» AIM OF THE EXERCISE:
Answer with one number only: how many lines in this material contain the word "revoked"?
Segment Open
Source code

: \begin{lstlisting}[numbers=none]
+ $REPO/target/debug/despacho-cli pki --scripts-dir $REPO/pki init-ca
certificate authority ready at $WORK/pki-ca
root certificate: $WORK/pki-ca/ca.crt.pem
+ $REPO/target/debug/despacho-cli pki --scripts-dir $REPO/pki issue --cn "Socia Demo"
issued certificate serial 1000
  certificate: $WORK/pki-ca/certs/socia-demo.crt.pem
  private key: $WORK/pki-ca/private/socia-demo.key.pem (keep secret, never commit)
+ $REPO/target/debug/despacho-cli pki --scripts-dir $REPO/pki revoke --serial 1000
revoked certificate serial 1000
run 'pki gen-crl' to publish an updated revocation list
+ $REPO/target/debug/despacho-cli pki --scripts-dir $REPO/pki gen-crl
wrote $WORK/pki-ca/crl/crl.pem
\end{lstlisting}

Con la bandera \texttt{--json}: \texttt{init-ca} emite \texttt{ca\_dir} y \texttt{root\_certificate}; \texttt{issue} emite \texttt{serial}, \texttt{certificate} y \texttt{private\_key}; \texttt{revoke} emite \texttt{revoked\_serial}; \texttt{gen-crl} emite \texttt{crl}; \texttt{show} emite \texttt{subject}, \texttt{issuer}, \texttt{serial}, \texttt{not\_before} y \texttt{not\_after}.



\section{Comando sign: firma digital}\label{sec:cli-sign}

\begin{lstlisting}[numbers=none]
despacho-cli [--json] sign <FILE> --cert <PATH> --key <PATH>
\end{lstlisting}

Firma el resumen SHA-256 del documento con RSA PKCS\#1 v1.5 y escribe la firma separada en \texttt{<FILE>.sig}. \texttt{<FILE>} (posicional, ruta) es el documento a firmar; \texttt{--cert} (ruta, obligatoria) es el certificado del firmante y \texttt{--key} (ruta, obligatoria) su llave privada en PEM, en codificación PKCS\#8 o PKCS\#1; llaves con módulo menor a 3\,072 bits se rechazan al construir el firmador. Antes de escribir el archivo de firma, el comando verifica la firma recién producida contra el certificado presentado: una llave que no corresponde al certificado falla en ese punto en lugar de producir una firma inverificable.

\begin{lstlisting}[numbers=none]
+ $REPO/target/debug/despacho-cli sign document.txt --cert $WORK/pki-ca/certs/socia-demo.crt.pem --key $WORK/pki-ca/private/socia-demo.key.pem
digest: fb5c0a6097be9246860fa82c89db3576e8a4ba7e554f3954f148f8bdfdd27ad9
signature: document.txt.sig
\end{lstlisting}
Segment Closed
» SOLVED EXERCISE:
2